[Start of section]

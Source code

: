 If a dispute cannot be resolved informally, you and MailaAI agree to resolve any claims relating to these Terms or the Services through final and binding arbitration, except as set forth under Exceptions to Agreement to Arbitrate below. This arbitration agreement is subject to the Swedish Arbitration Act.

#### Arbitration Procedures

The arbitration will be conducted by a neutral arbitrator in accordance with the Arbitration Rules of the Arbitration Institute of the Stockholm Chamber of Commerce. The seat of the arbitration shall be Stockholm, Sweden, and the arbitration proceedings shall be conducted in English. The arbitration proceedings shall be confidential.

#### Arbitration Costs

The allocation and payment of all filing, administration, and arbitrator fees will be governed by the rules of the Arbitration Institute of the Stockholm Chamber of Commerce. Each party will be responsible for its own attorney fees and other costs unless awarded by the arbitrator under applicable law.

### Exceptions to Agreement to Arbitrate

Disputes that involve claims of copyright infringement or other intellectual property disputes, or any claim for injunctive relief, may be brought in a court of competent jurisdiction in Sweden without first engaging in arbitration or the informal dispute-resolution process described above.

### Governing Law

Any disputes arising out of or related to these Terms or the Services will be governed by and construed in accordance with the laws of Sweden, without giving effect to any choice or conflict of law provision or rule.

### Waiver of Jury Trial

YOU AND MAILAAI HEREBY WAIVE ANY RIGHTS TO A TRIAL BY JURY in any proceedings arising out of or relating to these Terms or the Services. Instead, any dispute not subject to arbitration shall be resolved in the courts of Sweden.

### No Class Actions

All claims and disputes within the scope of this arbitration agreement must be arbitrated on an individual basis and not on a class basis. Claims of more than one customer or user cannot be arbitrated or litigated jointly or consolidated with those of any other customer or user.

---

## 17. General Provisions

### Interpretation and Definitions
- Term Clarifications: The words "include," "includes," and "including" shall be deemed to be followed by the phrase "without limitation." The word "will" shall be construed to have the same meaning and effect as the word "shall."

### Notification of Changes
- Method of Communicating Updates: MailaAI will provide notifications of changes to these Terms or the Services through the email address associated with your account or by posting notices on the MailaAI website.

[End of section]

▸ ACTIVITY
Type out all of the material again, word for word.

▸ SOLUTION TO THE EXERCISE
Source code

: If a dispute cannot be resolved informally, you and MailaAI agree to resolve any claims relating to these Terms or the Services through final and binding arbitration, except as set forth under Exceptions to Agreement to Arbitrate below. This arbitration agreement is subject to the Swedish Arbitration Act.

#### Arbitration Procedures

The arbitration will be conducted by a neutral arbitrator in accordance with the Arbitration Rules of the Arbitration Institute of the Stockholm Chamber of Commerce. The seat of the arbitration shall be Stockholm, Sweden, and the arbitration proceedings shall be conducted in English. The arbitration proceedings shall be confidential.

#### Arbitration Costs

The allocation and payment of all filing, administration, and arbitrator fees will be governed by the rules of the Arbitration Institute of the Stockholm Chamber of Commerce. Each party will be responsible for its own attorney fees and other costs unless awarded by the arbitrator under applicable law.

### Exceptions to Agreement to Arbitrate

Disputes that involve claims of copyright infringement or other intellectual property disputes, or any claim for injunctive relief, may be brought in a court of competent jurisdiction in Sweden without first engaging in arbitration or the informal dispute-resolution process described above.

### Governing Law

Any disputes arising out of or related to these Terms or the Services will be governed by and construed in accordance with the laws of Sweden, without giving effect to any choice or conflict of law provision or rule.

### Waiver of Jury Trial

YOU AND MAILAAI HEREBY WAIVE ANY RIGHTS TO A TRIAL BY JURY in any proceedings arising out of or relating to these Terms or the Services. Instead, any dispute not subject to arbitration shall be resolved in the courts of Sweden.

### No Class Actions

All claims and disputes within the scope of this arbitration agreement must be arbitrated on an individual basis and not on a class basis. Claims of more than one customer or user cannot be arbitrated or litigated jointly or consolidated with those of any other customer or user.

---

## 17. General Provisions

### Interpretation and Definitions
- Term Clarifications: The words "include," "includes," and "including" shall be deemed to be followed by the phrase "without limitation." The word "will" shall be construed to have the same meaning and effect as the word "shall."

### Notification of Changes
- Method of Communicating Updates: MailaAI will provide notifications of changes to these Terms or the Services through the email address associated with your account or by posting notices on the MailaAI website.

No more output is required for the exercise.